_PROBLEM STATEMENT_: Output, word for word, the lines of this listing that fall between the line with "# Interface: IMemberLabel" and the line with "MemberLabel labelTimestamp", counting both of those lines, and no others.

_PROVIDED ENTRIES_:
▼▼▼

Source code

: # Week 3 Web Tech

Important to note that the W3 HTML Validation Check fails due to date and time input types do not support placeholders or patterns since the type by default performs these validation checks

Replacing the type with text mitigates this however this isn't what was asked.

▲▲▲
▼▼▼

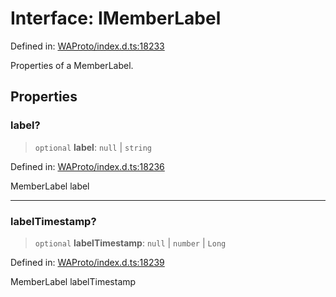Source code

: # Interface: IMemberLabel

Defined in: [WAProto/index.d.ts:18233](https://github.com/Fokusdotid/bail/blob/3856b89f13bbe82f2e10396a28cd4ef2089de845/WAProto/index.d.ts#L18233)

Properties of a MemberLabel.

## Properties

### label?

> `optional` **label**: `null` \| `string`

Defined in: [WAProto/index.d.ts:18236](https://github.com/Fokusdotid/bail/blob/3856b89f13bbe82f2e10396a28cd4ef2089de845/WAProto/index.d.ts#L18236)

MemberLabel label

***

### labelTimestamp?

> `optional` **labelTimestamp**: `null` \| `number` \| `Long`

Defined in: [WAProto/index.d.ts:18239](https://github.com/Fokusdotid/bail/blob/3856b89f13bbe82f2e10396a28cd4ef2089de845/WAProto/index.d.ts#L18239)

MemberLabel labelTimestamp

▲▲▲

_RESPONSE BELOW_:
: # Interface: IMemberLabel

Defined in: [WAProto/index.d.ts:18233](https://github.com/Fokusdotid/bail/blob/3856b89f13bbe82f2e10396a28cd4ef2089de845/WAProto/index.d.ts#L18233)

Properties of a MemberLabel.

## Properties

### label?

> `optional` **label**: `null` \| `string`

Defined in: [WAProto/index.d.ts:18236](https://github.com/Fokusdotid/bail/blob/3856b89f13bbe82f2e10396a28cd4ef2089de845/WAProto/index.d.ts#L18236)

MemberLabel label

***

### labelTimestamp?

> `optional` **labelTimestamp**: `null` \| `number` \| `Long`

Defined in: [WAProto/index.d.ts:18239](https://github.com/Fokusdotid/bail/blob/3856b89f13bbe82f2e10396a28cd4ef2089de845/WAProto/index.d.ts#L18239)

MemberLabel labelTimestamp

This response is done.